Accrued Payroll Tax Liability
New court rulings state payroll tax liability is deductible even if compensation is deferred under Sec. 404.
from The Tax Adviser
A recent ruling states that accrual-method taxpayers may deduct payroll tax liability incurred in the current year, for compensation deferred and deductible in the following year, under Sec. 404, provided the all-events test and recurring-item exception of Sec. 461 are met.
X, a corporation, uses an accrual method of accounting and files its Federal income tax returns on a calendar-year basis. As of the end of year 1, X has a fixed liability to pay compensation for services provided by its employees during year 1. As of the end of that year, all events have occurred to establish X’s liability for the taxes owed under Secs. 3111 (the employer’s share of FICA taxes) and 3301 (FUTA taxes) and the amount of the payroll tax liability can be determined with reasonable accuracy. X properly adopted the recurring-item exception under Regs. Sec. 1.461-5 as a method of accounting for the payroll taxes.
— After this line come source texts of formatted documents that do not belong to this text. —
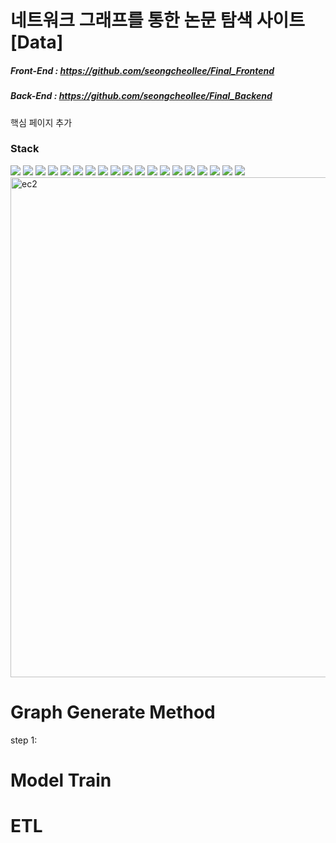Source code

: # 네트워크 그래프를 통한 논문 탐색 사이트 [Data]

##### Front-End : https://github.com/seongcheollee/Final_Frontend 
##### Back-End : https://github.com/seongcheollee/Final_Backend
  
핵심 페이지 추가


### Stack
<div>
<img src="https://img.shields.io/badge/Python-3776AB?style=for-the-badge&logo=Python&logoColor=white">
<img src="https://img.shields.io/badge/FastAPI-009688?style=for-the-badge&logo=FastAPI&logoColor=white">  
<img src="https://img.shields.io/badge/pytorch-EE4C2C?style=for-the-badge&logo=pytorch&logoColor=white">
<img src="https://img.shields.io/badge/selenium-43B02A?style=for-the-badge&logo=selenium&logoColor=white">  

<img src="https://img.shields.io/badge/OpenJDK-437291?style=for-the-badge&logo=OepnJDK&logoColor=white">
<img src="https://img.shields.io/badge/React-61DAFB?style=for-the-badge&logo=React&logoColor=white">  
<img src="https://img.shields.io/badge/D3.js-F9A03C?style=for-the-badge&logo=D3.js&logoColor=white">  
<img src="https://img.shields.io/badge/Spring boot-6DB33F?style=for-the-badge&logo=Spring boot&logoColor=white">
<img src="https://img.shields.io/badge/Redis-DC382D?style=for-the-badge&logo=Redis&logoColor=white">


<img src="https://img.shields.io/badge/KciAPI-3B00B9?style=for-the-badge&logo=KciAPI&logoColor=white">
<img src="https://img.shields.io/badge/Elasticsearch-35BDB2?style=for-the-badge&logo=Elasticsearch&logoColor=white">
<img src="https://img.shields.io/badge/Kibana-005571?style=for-the-badge&logo=Kibana&logoColor=white">

<img src="https://img.shields.io/badge/amazonec2-FF9900?style=for-the-badge&logo=amazonec2&logoColor=white">
<img src="https://img.shields.io/badge/Ubuntu-E95420?style=for-the-badge&logo=Ubuntu&logoColor=white">  
<img src="https://img.shields.io/badge/apachehadoop-66CCFF?style=for-the-badge&logo=apachehadoop&logoColor=white">
<img src="https://img.shields.io/badge/Zookeeper-E95420?style=for-the-badge&logo=Zookeeper&logoColor=white">  
<img src="https://img.shields.io/badge/apachespark-E25A1C?style=for-the-badge&logo=apachespark&logoColor=white">
<img src="https://img.shields.io/badge/MongoDB-47A248?style=for-the-badge&logo=MongoDB&logoColor=white">
<img src="https://img.shields.io/badge/apacheairflow-017CEE?style=for-the-badge&logo=apacheairflow&logoColor=white">

</div>

<img width="800" alt="ec2" src="https://github.com/seongcheollee/EGG_Data/assets/59824783/e95dc848-d2c0-416d-b666-e3aee32c8738">



# Graph Generate Method
<div>
step 1: 

  
</div>


# Model Train



# ETL










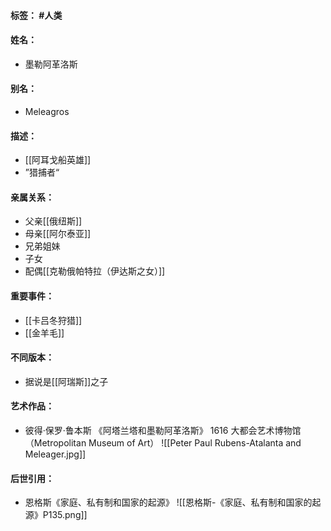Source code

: #### 标签： #人类
#### 姓名：
- 墨勒阿革洛斯
#### 别名：
- Meleagros
#### 描述：
- [[阿耳戈船英雄]]
- ”猎捕者“
#### 亲属关系：
- 父亲[[俄纽斯]]
- 母亲[[阿尔泰亚]]
- 兄弟姐妹
- 子女
- 配偶[[克勒俄帕特拉（伊达斯之女）]]
#### 重要事件：
- [[卡吕冬狩猎]]
- [[金羊毛]]
#### 不同版本：
- 据说是[[阿瑞斯]]之子
#### 艺术作品：
- 彼得·保罗·鲁本斯 《阿塔兰塔和墨勒阿革洛斯》 1616 大都会艺术博物馆（Metropolitan Museum of Art）
![[Peter Paul Rubens-Atalanta and Meleager.jpg]]
#### 后世引用：
- 恩格斯《家庭、私有制和国家的起源》
![[恩格斯-《家庭、私有制和国家的起源》P135.png]]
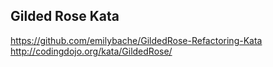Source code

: 
## Gilded Rose Kata

https://github.com/emilybache/GildedRose-Refactoring-Kata
http://codingdojo.org/kata/GildedRose/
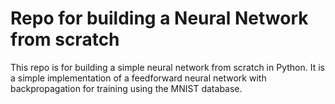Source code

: # Repo for building a Neural Network from scratch

This repo is for building a simple neural network from scratch in Python. It is a simple implementation of a feedforward neural network with backpropagation for training using the MNIST database.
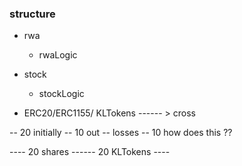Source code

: ### structure

- rwa
  - rwaLogic
- stock 
  - stockLogic
  
- ERC20/ERC1155/ KLTokens ------ > cross 

-- 20 initially 
-- 10 out -- losses
-- 10 how does this ??


---- 20 shares ------ 20 KLTokens ----

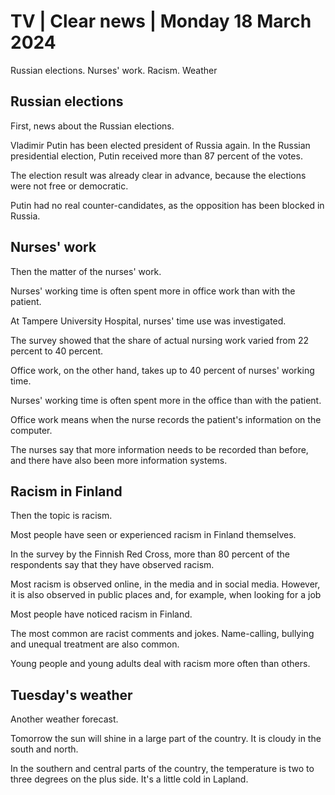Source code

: # TV \| Clear news \| Monday 18 March 2024

Russian elections. Nurses' work. Racism. Weather

## Russian elections

First, news about the Russian elections.

Vladimir Putin has been elected president of Russia again. In the Russian presidential election, Putin received more than 87 percent of the votes.

The election result was already clear in advance, because the elections were not free or democratic.

Putin had no real counter-candidates, as the opposition has been blocked in Russia.

## Nurses' work

Then the matter of the nurses' work.

Nurses' working time is often spent more in office work than with the patient.

At Tampere University Hospital, nurses' time use was investigated.

The survey showed that the share of actual nursing work varied from 22 percent to 40 percent.

Office work, on the other hand, takes up to 40 percent of nurses' working time.

Nurses' working time is often spent more in the office than with the patient.

Office work means when the nurse records the patient's information on the computer.

The nurses say that more information needs to be recorded than before, and there have also been more information systems.

## Racism in Finland

Then the topic is racism.

Most people have seen or experienced racism in Finland themselves.

In the survey by the Finnish Red Cross, more than 80 percent of the respondents say that they have observed racism.

Most racism is observed online, in the media and in social media. However, it is also observed in public places and, for example, when looking for a job

Most people have noticed racism in Finland.

The most common are racist comments and jokes. Name-calling, bullying and unequal treatment are also common.

Young people and young adults deal with racism more often than others.

## Tuesday's weather

Another weather forecast.

Tomorrow the sun will shine in a large part of the country. It is cloudy in the south and north.

In the southern and central parts of the country, the temperature is two to three degrees on the plus side. It's a little cold in Lapland.
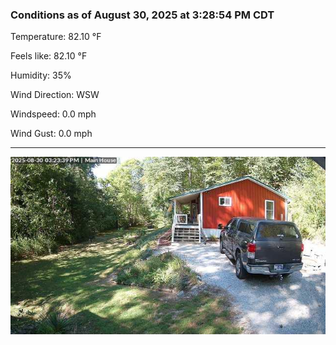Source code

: ### Conditions as of August 30, 2025 at 3:28:54 PM CDT 

Temperature: 82.10 &deg;F

Feels like: 82.10 &deg;F

Humidity: 35%

Wind Direction: WSW

Windspeed: 0.0 mph

Wind Gust: 0.0 mph

---

<img src="./images/latest.jpeg"/>

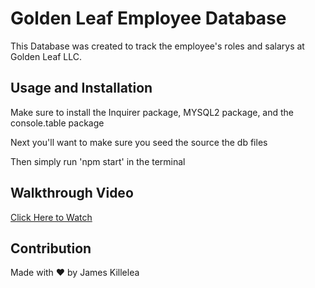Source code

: # Golden Leaf Employee Database
This Database was created to track the employee's roles and salarys at Golden Leaf LLC.

## Usage and Installation
Make sure to install the Inquirer package, MYSQL2 package, and the console.table package

Next you'll want to make sure you seed the source the db files

Then simply run 'npm start' in the terminal

## Walkthrough Video
[Click Here to Watch](https://drive.google.com/file/d/1UUKRXelL_v92EkYfPUZt0DeWODLOGZ2W/view)

## Contribution 
Made with ❤️ by James Killelea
X pays the payroll taxes either (1) in year 1 or (2) before the earlier of September 15 of year 2 or the date X files a timely (including extensions) Federal income tax return for year 1. Thus, under Sec. 461, the payroll taxes generally would be treated as incurred by X in year 1. However, the compensation to which the payroll taxes relate is deferred compensation properly deductible under Sec. 404 in year 2.
In general, compensation is deductible under Sec. 404 if it is paid or accrued under a deferred-compensation plan. However, an employer’s payroll tax liability is not compensation. Thus, Sec. 404 does not control the deductibility of X’s payroll tax liability, even though it relates to a deferred-compensation liability subject to Sec. 404, nor does it alter the timing of the accrual of such payroll tax liability under Sec. 461.
Regs. Sec. 1.461-1(a)(2)(i) provides that, under the accrual method, a liability is incurred, and generally taken into account for Federal income tax purposes, in the tax year in which (1) all the events have occurred that establish the fact of the liability, (2) the amount of the liability can be determined with reasonable accuracy and (3) economic performance has occurred as to the liability (the all-events test).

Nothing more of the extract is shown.